Originally posted by Axel1917+--> (Axel1917)Again, shoddy leadership.[/b]

What kind of response is this? You assert that the "anarchists" -- the CNT -- are to blame for not seizing power all over Spain, to which I responded by pointing out that, on their own, they couldn't do this, and that is your response.

Yes, the UGT leadership was "shoddy". Indeed it was worse than that, it was thoroughly reformist. But that is not what is being discussed here, the discussion relates to your comments on the CNT. Your position "that the anarchists in Spain voluntarily left power in the hands of the bourgeoisie when they could have seized power, and therefore voluntarily helped fascism triumph."

So now, you've got to back that position up. Explain how "the anarchists in Spain voluntarily left power in the hands of the bourgeoisie".

I've already countered your argument, both in this post and my last one. In my view, during the early stages of the Spanish civil war, the leadership and the rank and file of the CNT went as far as they could given their level of influence and their power. But because the other mass organ of the working class, the UGT, wasn't willing to accept a revolutionary platform and act on it, the revolution hit a tumbling block.

Basically, it ran into a brick wall.

Things could have been done differently, yes. And the CNT probably could have done more. But without the UGT coming on board, the revolution was always going to hit a brick wall. It was always going to degenerate, in other words.

Which, firstly, makes your claims about "the anarchists in Spain voluntarily [leaving] power in the hands of the bourgeoisie" absurd. And secondly, makes your offhand response to my argument and your repetition of dogmas which fly in the face of the documented facts, completely pointless and devoid of anything which could be considered a legitimate counter argument.


Originally posted by Axel1917
And we also have the fact that the anarchist leadership derailed things when a good deal of the workers were in favor of expropriation.

How did the "anarchist leadership [derail] things when a good deal of the workers were in favor of expropriation" during the early stages of the revolution?

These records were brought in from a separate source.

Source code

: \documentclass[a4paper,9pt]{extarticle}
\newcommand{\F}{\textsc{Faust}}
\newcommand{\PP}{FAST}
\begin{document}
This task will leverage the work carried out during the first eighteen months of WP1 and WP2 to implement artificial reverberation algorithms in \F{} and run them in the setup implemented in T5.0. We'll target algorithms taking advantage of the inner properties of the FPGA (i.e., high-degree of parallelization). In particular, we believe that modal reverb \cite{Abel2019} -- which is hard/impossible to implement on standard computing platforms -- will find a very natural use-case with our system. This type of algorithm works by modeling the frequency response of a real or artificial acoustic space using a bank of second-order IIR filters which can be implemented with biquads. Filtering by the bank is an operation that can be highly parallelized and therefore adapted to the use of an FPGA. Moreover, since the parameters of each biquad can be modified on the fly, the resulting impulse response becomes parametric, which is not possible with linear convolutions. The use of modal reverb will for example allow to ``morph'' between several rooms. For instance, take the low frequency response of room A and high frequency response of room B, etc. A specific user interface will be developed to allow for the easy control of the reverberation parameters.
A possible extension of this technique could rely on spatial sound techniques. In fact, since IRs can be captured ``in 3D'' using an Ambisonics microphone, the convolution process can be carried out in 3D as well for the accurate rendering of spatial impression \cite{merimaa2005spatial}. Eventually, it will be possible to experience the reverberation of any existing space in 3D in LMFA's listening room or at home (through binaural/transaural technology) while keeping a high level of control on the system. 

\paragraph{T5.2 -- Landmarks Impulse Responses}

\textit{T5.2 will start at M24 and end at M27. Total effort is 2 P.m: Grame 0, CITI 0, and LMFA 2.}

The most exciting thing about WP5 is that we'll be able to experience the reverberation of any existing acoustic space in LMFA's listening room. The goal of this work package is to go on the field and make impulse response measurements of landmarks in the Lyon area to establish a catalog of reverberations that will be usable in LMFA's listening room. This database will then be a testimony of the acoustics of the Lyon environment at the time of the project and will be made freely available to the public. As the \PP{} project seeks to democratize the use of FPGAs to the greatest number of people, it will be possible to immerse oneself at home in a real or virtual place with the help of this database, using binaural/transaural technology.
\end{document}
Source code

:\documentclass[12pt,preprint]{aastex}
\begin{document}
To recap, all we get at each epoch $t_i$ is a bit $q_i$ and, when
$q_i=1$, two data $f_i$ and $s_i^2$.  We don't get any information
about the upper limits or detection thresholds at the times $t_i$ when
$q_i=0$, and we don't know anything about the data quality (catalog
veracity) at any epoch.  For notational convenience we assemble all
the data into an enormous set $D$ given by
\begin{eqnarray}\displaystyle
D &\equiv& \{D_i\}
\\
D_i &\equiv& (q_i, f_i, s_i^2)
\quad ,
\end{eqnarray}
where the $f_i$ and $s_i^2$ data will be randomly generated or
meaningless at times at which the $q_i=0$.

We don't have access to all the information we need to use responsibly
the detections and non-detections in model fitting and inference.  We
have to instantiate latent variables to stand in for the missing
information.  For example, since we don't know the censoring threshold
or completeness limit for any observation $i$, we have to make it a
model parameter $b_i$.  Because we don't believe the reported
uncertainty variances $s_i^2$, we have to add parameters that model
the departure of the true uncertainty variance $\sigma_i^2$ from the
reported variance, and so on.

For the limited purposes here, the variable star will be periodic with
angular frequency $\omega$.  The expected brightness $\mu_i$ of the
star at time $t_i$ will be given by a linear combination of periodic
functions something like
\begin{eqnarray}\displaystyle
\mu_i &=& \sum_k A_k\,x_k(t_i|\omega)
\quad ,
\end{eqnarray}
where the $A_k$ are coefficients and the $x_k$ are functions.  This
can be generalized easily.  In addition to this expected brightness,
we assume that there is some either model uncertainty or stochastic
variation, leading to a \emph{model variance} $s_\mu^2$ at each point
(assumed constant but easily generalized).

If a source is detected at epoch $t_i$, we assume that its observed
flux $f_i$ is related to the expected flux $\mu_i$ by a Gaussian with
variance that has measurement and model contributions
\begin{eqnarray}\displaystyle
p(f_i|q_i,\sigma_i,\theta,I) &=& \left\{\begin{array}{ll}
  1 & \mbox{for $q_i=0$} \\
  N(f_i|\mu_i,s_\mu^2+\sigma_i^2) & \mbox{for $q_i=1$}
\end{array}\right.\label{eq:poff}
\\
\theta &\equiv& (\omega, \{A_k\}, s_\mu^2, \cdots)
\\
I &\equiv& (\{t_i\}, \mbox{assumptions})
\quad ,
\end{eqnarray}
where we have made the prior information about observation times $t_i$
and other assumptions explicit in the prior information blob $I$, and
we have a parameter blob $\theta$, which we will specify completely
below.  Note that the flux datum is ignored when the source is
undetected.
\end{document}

Granted, the CNT leadership betrayed the working class once the revolution began to degenerate -- and their betrayal is linked to that degeneration.

But during the early stages of the revolution, the CNT leadership was pushing forward a revolutionary platform and calling on the CNT rank and file -- and the UGT rank and file, for that matter -- to act upon said platform. So your position that it was the "anarchist leadership" that stopped the revolution from going forward is, once again, absurd.

And what's more, this is the second time that I've dealt with this line of argument, and so far you've provided no legitimate counter argument. Which makes what we're having here anything but a political debate, given it's more like someone explaining something to a petulant child who's only response is to stick his fingers in his ears and stick his tongue out.

Secondly, you talk about "a good deal of the workers were in favor of expropriation." Well, I don't know what you consider "a good deal", but the majority of the UGT membership was, obviously, against expropriation. With the majority of the CNT rank and file, taking the other side of the argument -- and actually putting it into practice.

So, given that, and unless memory deceives me, the fact that the UGT was the larger of the two unions, it was probably on 30-40% of the working class in the Republican territories that favoured expropriation. And an even smaller percentage who acted upon this -- which shouldn't detract from the fact that widespread expropriations did take place.


Originally posted by Axel1917
Many workers had in fact wanted to blast their way through to the correct road, but they did not find any new leadership corresponding to their interests.

Again, this is not a response to my point. The point being that, despite the actions of the CNT leadership, the overwhelming majority of the anarchists in Spain continued to promote a revolutionary programme -- which, in turn, shows that your statements about Spanish anarchists are inaccurate.

As for your point, about there not being "any new leadership corresponding to their interests", that's also inaccurate. Well, if by "leadership" you mean political organs that promoted a revolutionary programme.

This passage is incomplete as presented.